The ability to treat SQL queries as typed function calls that can be combined arbitratily is what makes Drizzle shine.

Digging deeper

We could end the post here, but let’s go further and see how Drizzle handles something fairly complex. You might never need (or want to) write queries like this. My purpose in including this section is to show that you can, if you ever need to.

With that out of the way, let’s write a query to get aggregate info about our books. We want our most and least popular subject(s), and how many books we have with those subjects. We also want to know any unused subjects, as well as that same info about tags (which we haven’t talked about). And also the total number of books we have overall. This data might be displayed in a screen like this.

aggregate screen
Screenshot

To keep this section manageable we’ll just get the book counts and the most and least subjects. The other pieces are variations on that theme. You can see the finished product here.

Let’s look at some of the SQL for this and how to write it with Drizzle.

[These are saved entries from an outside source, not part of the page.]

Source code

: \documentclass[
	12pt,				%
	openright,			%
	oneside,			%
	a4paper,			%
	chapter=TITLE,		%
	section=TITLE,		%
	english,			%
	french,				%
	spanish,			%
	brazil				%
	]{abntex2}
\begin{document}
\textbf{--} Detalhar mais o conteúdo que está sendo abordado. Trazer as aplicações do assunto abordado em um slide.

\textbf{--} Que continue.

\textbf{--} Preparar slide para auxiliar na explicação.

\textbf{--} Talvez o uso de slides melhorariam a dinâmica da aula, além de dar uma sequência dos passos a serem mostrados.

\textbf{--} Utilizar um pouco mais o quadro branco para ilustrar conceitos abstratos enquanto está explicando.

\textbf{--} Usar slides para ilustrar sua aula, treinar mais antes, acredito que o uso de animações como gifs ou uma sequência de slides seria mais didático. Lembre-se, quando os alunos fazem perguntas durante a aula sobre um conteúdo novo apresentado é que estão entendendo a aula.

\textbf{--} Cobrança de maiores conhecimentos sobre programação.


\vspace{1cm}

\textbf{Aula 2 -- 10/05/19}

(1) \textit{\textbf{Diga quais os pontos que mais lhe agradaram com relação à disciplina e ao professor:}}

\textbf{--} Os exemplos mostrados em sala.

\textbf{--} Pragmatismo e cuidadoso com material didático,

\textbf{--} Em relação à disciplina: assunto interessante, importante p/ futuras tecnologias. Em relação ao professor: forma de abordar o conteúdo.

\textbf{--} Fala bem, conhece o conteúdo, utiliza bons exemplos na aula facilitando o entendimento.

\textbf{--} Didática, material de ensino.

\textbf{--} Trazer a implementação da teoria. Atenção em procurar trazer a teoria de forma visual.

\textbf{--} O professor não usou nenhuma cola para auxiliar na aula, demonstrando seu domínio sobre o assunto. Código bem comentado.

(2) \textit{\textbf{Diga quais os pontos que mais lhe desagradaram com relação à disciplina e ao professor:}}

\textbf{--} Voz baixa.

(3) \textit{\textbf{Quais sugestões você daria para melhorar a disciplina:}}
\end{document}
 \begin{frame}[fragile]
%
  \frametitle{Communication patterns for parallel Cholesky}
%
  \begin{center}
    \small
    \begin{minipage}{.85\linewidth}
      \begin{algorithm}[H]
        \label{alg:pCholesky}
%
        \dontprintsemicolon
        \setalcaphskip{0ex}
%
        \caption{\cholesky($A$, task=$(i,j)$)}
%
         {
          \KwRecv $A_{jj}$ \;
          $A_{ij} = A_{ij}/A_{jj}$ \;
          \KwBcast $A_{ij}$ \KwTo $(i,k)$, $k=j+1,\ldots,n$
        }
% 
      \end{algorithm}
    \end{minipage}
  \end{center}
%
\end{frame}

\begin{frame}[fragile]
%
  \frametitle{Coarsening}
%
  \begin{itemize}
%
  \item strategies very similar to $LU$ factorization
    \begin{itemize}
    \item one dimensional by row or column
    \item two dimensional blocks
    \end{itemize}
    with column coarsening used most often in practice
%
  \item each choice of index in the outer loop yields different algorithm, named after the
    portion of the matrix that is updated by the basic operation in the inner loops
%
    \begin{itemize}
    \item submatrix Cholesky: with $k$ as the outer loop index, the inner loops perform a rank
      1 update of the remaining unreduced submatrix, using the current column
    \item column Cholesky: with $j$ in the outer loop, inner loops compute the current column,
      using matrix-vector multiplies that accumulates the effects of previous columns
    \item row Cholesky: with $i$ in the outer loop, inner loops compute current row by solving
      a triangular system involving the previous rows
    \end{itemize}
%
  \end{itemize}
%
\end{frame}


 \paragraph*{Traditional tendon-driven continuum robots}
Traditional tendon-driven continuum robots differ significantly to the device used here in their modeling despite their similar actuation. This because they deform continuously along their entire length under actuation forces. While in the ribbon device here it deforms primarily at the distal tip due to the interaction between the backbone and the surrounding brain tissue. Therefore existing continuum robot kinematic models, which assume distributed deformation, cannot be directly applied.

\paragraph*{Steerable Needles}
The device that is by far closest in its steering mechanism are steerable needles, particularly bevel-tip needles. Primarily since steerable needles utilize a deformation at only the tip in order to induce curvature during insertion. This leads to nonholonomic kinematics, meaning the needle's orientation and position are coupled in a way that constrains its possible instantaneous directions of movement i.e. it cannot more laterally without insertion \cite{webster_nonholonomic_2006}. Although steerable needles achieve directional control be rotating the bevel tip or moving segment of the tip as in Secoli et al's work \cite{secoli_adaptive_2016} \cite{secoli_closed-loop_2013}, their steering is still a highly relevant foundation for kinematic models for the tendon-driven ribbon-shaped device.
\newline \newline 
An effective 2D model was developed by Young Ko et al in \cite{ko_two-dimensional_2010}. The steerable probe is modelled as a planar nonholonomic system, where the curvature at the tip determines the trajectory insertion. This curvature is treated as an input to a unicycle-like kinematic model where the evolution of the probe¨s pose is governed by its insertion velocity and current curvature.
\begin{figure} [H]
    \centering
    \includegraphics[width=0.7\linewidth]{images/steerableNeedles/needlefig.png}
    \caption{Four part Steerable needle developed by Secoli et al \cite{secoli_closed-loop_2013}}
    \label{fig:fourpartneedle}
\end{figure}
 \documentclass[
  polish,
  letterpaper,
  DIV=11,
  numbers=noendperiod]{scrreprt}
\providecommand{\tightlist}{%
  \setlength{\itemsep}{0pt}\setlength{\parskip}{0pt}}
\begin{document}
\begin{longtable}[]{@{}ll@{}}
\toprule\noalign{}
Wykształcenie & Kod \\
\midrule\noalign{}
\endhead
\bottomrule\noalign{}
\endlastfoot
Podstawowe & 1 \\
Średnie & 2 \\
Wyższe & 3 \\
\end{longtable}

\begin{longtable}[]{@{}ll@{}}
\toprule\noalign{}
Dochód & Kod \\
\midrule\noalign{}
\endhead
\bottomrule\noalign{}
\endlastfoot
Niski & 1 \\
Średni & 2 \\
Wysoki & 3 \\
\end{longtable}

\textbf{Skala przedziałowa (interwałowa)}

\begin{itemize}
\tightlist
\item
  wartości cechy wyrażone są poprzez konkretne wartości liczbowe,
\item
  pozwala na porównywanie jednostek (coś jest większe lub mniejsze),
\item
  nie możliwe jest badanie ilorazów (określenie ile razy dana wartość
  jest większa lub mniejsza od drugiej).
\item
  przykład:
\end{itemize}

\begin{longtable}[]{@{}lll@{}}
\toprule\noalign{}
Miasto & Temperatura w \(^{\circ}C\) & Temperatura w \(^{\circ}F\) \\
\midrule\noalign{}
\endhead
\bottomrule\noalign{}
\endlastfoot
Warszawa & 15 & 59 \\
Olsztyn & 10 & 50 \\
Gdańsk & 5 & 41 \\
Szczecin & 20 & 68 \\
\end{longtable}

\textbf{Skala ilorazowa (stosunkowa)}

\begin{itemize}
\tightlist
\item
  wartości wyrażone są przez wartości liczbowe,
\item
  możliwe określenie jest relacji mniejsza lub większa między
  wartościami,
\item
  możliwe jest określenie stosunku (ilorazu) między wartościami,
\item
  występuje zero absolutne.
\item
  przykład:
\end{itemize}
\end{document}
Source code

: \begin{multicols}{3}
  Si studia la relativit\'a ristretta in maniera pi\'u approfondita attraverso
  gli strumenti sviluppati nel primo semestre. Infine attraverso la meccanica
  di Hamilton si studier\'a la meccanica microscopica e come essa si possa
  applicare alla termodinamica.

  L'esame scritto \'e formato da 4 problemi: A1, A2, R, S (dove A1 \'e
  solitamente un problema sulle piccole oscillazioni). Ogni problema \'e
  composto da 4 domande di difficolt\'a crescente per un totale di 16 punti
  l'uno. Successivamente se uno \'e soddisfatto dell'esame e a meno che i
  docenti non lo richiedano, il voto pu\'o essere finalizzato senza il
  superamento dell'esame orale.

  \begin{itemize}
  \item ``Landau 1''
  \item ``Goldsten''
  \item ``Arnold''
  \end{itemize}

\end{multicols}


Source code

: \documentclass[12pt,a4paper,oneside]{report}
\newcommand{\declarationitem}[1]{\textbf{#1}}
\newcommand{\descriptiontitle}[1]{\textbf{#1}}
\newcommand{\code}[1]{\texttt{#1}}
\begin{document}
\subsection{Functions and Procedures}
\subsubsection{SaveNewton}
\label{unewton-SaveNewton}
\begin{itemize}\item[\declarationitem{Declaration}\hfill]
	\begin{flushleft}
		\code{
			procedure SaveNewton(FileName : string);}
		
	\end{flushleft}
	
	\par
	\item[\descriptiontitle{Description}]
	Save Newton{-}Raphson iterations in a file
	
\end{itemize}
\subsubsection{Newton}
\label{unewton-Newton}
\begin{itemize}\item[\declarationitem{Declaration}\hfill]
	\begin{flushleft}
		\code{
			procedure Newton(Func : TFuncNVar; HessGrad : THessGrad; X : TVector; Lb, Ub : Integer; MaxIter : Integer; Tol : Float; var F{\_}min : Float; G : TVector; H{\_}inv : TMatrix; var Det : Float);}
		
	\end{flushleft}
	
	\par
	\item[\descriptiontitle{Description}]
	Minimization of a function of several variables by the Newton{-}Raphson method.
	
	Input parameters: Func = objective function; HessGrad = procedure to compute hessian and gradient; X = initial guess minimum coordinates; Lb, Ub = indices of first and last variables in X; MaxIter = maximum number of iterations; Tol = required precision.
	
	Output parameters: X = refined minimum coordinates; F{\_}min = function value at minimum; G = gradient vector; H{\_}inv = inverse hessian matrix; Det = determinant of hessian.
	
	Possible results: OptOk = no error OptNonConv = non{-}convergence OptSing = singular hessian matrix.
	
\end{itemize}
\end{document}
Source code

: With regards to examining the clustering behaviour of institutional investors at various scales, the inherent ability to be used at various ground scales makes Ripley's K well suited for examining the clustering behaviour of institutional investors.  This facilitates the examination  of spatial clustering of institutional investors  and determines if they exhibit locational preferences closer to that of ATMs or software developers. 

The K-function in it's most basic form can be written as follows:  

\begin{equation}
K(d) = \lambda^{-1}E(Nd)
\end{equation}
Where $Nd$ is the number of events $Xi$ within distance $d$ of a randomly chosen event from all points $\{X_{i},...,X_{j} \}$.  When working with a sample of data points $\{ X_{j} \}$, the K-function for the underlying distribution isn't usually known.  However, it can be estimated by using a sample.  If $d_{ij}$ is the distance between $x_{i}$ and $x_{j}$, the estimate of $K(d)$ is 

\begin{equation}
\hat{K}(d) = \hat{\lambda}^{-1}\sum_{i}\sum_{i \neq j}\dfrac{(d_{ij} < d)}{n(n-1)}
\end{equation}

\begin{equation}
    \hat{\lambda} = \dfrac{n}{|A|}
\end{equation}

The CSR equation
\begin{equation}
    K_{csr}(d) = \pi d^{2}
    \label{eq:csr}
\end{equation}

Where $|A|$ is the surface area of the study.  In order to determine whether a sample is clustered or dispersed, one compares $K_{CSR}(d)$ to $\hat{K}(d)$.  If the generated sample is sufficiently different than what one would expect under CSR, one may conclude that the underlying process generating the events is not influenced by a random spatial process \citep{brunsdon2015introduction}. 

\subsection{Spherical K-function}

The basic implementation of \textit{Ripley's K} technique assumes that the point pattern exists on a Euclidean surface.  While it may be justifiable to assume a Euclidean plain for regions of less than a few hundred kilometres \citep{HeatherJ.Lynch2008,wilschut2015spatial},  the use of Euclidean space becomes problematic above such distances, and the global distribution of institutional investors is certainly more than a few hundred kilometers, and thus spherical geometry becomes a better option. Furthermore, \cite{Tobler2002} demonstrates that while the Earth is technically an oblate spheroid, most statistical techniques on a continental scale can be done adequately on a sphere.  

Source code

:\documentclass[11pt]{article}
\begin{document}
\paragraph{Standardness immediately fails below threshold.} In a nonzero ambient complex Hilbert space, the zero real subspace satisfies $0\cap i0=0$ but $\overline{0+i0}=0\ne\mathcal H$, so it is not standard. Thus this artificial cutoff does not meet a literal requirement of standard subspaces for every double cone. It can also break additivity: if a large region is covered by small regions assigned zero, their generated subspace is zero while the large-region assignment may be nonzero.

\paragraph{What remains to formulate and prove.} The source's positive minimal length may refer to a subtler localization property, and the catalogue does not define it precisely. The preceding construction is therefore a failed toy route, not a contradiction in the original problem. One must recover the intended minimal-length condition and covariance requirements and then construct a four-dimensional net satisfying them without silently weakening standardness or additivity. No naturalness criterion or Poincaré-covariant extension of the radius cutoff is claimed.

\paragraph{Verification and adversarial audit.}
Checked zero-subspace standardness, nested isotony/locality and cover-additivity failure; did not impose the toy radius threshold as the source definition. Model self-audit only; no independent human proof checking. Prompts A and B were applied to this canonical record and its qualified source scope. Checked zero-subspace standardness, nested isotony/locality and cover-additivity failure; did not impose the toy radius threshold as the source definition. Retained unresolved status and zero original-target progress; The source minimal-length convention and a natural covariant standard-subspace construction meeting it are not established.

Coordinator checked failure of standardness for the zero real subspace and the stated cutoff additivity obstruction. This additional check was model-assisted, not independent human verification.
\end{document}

Number of books per subject

In SQL we can group things together with GROUP BY.

SELECT
    subject,
    count(*)
FROM books_subjects
GROUP BY subject

Now our SELECT list, rather than pulling items from a table, is now pulling from a (conceptual) lookup table. We (conceptually) have a bunch of buckets stored by subject id. So we can select those subject id’s, as well as aggregate info from the buckets themselves, which we do with the count(*). This selects each subject, and the number of books under that subject.

And it works:

Group by

But we want the most, and least popular subjects. SQL also has what are called window functions. We can, on the fly, sort these buckets in some order, and then ask questions about the data, sorted in that way. We basically want the subject(s) with the highest, or lowest number of books, including ties. It turns out RANK is exactly what we want. Let’s see how this works

SELECT
    subject,
    count(*) as count,
    RANK() OVER (ORDER BY count(*) DESC) MaxSubject,
    RANK() OVER (ORDER BY count(*) ASC) MinSubject
FROM books_subjects
WHERE userId = '123'
GROUP BY subject

We ask for the rank of each row, when the whole result set is sorted in whatever way we describe.

rank

Subjects 79, 137 and 150 all have a minSubject rank of 1, which means they are the least used subject, which makes sense since there’s only one book with that subject.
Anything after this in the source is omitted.